Het op 23 januari 2008 in dat geding gewezen eindvonnis luidt, voor zover hier van belang:
“3 De stukken en verklaringen zoals deze thans voorhanden zijn
Inventarisatie van de standpunten die in de loop van dit geding door partijen zijn genomen, van de inhoud van de overlegde stukken, en van de door getuigen afgelegde verklaringen leidt in het kader van de bewijsopdracht tot het volgende.
Behandelend advocaten
Bij de behandeling van het deel van de Chipshol-zaak waar het in dit geding om gaat, en meer in het bijzonder het pleidooi dat op 8 december 1994 ten overstaan van een meervoudige kamer van de Haagse rechtbank onder voorzitterschap van [geïntimeerde] is gehouden, waren naast [appellant] als advocaten betrokken de mrs T.D. de Groot, S.E. Eisma, A.M. van Herk en C.N. Peijster, alsmede H.W.E. Vermeer, die enkele jaren geleden is overleden.
Brief aan de president
Bij brief van 12 december 1994 heeft [appellant] zich tot zijn procureur in Den Haag gewend met klachten over de wijze waarop hij en zijn cliënten waren bejegend door [geïntimeerde] bij gelegenheid van het pleidooi op 8 december 1994.
Voorts wordt daarin nader de aandacht gevestigd op een vijftal punten. De eerste vier betreffen: de tijd die de rechtbank had gereserveerd voor dat pleidooi, het feitelijke aanvangstijdstip daarvan, het toelaten van de inbreng van nieuwe producties ter gelegenheid van het pleidooi, en de beperkte tijd die beschikbaar was voor
kennisneming van door de wederpartij bij die gelegenheid overgelegde nieuwe producties.
Het vijfde punt luidt:
“5. Op 6 december jl. zocht ik telefonisch contact met de Griffier van Mr [geïntimeerde] met het verzoek Mr [geïntimeerde] te vragen of het zou zijn toegestaan (…) langer te mogen pleiten (…). De Griffier heeft toen telefonisch contact tot stand gebracht tussen Mr [geïntimeerde] en mij.

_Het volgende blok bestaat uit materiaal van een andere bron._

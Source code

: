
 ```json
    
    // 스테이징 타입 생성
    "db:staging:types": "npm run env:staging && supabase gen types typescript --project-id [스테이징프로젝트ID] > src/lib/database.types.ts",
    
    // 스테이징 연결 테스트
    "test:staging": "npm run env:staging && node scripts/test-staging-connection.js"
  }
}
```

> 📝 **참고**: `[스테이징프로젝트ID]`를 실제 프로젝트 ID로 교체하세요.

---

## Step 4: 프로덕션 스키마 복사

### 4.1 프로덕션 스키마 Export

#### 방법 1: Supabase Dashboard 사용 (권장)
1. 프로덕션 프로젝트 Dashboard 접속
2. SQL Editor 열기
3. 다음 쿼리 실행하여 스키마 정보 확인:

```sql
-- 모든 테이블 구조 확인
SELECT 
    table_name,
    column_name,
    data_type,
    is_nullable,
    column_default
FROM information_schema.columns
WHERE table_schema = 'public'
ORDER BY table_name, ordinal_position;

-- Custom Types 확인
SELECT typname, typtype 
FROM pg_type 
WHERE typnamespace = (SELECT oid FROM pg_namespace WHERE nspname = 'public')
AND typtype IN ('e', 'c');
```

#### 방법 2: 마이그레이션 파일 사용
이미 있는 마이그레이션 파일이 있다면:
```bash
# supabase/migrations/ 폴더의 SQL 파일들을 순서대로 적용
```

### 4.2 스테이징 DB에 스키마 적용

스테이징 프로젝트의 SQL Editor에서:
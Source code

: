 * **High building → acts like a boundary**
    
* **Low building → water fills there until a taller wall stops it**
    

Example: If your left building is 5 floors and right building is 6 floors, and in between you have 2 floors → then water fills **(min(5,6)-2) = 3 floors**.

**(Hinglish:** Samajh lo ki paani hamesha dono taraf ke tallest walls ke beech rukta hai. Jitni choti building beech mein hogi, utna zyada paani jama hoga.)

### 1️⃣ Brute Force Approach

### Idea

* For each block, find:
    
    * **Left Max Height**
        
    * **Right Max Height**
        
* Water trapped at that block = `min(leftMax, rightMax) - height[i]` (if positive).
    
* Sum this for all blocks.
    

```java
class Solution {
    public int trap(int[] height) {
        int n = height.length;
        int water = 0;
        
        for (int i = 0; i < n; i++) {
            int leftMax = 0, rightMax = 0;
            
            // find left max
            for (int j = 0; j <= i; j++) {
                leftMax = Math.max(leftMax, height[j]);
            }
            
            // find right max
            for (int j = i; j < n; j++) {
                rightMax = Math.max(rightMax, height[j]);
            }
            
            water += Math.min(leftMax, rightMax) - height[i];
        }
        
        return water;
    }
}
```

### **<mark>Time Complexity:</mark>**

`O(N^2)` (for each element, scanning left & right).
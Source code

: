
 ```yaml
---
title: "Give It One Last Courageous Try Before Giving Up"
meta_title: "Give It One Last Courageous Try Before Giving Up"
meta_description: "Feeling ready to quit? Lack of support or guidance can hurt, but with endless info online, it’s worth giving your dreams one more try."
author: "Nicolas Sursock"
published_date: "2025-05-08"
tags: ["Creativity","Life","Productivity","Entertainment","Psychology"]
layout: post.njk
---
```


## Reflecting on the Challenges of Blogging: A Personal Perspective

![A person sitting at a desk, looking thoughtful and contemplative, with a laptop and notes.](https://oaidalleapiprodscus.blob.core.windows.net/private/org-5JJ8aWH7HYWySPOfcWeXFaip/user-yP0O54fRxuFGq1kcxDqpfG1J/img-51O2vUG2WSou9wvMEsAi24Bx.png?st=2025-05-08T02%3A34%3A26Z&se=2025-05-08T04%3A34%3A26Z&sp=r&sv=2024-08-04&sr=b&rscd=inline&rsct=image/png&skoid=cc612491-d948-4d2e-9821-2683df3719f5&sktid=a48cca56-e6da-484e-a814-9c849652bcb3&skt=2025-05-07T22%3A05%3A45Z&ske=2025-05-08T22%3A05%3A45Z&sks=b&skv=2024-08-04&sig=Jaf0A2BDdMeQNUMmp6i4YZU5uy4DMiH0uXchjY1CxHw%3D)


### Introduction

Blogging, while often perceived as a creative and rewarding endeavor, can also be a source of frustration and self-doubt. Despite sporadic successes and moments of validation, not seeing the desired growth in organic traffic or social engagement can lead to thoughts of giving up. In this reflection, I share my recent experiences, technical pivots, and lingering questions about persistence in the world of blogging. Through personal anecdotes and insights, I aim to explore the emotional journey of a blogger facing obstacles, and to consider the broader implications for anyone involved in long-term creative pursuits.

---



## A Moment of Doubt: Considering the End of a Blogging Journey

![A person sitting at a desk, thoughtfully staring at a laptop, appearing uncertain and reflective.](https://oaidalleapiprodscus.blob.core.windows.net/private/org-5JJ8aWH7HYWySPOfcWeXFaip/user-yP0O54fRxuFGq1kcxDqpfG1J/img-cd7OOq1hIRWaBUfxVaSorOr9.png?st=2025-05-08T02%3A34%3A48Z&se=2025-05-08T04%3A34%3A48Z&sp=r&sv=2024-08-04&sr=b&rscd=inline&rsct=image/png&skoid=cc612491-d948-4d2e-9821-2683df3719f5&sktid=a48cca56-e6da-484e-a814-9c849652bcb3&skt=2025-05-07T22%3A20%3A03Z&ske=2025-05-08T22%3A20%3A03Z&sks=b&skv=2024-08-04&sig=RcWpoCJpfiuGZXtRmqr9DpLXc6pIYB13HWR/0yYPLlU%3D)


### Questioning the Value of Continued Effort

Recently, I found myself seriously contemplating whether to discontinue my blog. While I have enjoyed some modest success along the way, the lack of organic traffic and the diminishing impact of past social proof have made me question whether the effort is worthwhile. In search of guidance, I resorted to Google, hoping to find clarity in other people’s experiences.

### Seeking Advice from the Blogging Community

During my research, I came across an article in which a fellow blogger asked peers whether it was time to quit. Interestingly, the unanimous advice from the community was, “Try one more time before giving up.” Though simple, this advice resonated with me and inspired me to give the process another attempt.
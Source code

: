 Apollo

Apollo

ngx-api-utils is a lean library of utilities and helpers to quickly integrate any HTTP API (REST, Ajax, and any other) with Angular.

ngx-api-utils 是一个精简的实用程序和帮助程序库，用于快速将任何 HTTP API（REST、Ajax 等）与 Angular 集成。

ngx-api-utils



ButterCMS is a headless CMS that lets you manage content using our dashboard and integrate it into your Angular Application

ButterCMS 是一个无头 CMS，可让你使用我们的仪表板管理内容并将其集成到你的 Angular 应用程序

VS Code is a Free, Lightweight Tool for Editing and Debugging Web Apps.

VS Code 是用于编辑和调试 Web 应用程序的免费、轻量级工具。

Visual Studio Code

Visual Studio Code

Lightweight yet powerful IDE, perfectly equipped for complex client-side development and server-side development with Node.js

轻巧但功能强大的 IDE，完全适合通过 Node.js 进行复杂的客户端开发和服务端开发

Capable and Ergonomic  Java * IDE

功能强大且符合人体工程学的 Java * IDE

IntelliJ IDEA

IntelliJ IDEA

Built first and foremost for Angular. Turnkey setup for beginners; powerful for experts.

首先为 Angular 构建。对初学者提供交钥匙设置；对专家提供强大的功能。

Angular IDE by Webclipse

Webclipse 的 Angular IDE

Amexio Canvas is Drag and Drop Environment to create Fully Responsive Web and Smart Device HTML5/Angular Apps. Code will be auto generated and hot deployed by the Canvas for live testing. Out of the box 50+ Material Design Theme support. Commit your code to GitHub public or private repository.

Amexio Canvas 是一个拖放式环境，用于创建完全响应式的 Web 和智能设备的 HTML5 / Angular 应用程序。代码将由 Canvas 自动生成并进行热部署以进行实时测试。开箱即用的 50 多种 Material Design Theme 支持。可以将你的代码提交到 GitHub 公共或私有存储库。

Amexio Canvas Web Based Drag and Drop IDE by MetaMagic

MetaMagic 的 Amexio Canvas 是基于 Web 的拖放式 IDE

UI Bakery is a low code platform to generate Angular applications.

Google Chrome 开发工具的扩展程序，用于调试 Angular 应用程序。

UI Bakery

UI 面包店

Bij die gelegenheid vernam ik – bij toeval – dat Mr [geïntimeerde] verschillende keren telefonisch contact heeft gehad met de raadslieden van gedaagden. Mr [geïntimeerde] noemde mij enkele door die raadslieden gemaakte opmerkingen over mij, die buiten het strikt zakelijke karakter gaan van overleg over de orde tijdens pleidooien.”.
[appellant] heeft bij deze brief zijn procureur de wens van zijn cliënten kenbaar gemaakt aan de president van de Haagse rechtbank, destijds mr. A.H. van Delden, het verzoek te doen [geïntimeerde] de Chipshol-zaak niet verder te laten behandelen. Deze procureur heeft zich vervolgens bij brief van 12 december 1994 gericht tot mr Van Delden en aan deze de brief van [appellant] ter kennis gebracht.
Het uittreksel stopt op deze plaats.